Netzwerk der Bergpioniere
Zwar wird mit blühenden Bergwiesen und dort weidenden Kühen geworben, aber gerade die werden im herrschenden Wettbewerbssystem verdrängt. Deshalb gehen wir den Ursachen auf den Grund und haben dazu ein Netzwerk von Gesprächspartnern von Wien und Paris und von Sachsen bis in die Vogesen gefunden. So vertritt der im Beitragsbild mit dem Vorsitzenden diskutierende Michael Beleites aus Sachsen eine Lebenswende von der Degeneration zur Regeneration in Natur und Gesellschaft. Das Kernproblem sehen alle in der von der Industrie übernommenen Ökonomie, für die lebendige Abläufe, an die die Landwirtschaft gebunden ist, keinen Wert haben. Deshalb haben wir schon in den Schwarzwälder Thesen angemahnt, dass bäuerliches Wissen zum knappsten Faktor für die Landwirtschaft in den Bergen wird.
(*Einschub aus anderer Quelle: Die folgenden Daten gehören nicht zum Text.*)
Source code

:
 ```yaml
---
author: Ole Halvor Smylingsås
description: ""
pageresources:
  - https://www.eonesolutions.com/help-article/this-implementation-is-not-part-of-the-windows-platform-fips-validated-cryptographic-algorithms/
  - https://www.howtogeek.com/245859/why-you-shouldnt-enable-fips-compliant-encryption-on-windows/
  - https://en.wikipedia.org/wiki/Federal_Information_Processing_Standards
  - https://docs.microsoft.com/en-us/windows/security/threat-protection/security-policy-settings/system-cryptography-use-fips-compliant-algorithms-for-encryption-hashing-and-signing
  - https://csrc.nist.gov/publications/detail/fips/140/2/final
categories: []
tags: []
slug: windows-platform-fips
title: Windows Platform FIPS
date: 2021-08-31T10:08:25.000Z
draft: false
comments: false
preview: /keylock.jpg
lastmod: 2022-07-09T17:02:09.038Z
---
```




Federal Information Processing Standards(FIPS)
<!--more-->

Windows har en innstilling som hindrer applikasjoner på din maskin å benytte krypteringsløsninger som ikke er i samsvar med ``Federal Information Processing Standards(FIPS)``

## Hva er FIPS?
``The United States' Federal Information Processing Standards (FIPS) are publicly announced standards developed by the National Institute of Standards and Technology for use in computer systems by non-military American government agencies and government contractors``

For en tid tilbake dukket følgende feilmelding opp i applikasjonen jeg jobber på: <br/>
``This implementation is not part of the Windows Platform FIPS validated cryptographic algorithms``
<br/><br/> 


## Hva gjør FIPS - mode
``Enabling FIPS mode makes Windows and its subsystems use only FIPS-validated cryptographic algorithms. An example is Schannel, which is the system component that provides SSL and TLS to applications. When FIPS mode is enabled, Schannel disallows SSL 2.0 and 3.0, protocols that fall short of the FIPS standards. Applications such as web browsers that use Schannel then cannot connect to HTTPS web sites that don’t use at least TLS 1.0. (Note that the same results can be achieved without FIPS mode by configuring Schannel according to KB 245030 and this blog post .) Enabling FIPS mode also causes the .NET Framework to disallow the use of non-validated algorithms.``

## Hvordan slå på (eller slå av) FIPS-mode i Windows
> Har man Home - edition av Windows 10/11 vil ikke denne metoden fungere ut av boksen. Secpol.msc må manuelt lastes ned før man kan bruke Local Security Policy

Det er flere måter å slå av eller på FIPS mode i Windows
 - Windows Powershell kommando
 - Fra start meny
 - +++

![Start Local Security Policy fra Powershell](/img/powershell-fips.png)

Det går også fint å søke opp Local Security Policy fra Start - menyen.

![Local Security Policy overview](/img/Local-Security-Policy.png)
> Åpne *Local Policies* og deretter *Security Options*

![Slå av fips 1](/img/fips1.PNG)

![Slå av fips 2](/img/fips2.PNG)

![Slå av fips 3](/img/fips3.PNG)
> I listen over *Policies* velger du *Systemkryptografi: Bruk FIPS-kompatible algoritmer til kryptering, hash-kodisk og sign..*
Doch die landwirtschaftliche Bildung ist mehr denn je von dieser Ökonomie dominiert und seit dem Ukrainekrieg hat agrarpolitisch eine erneute Polarisierung zwischen Ökonomie und Ökologie begonnen. Ist es nicht pervers, wenn Sorgen um die Ernährungssicherheit aufkommen und Bauern in den Schwarzwaldbergen unter den herrschenden Bedingungen nicht mithalten können? Eine Zeitenwende für die Schwarzwaldbauern braucht statt polarisierendem Wettbewerb eine Balance von Ökonomie, Ökologie und sozialen Interessen von Gesellschaft und Bauern.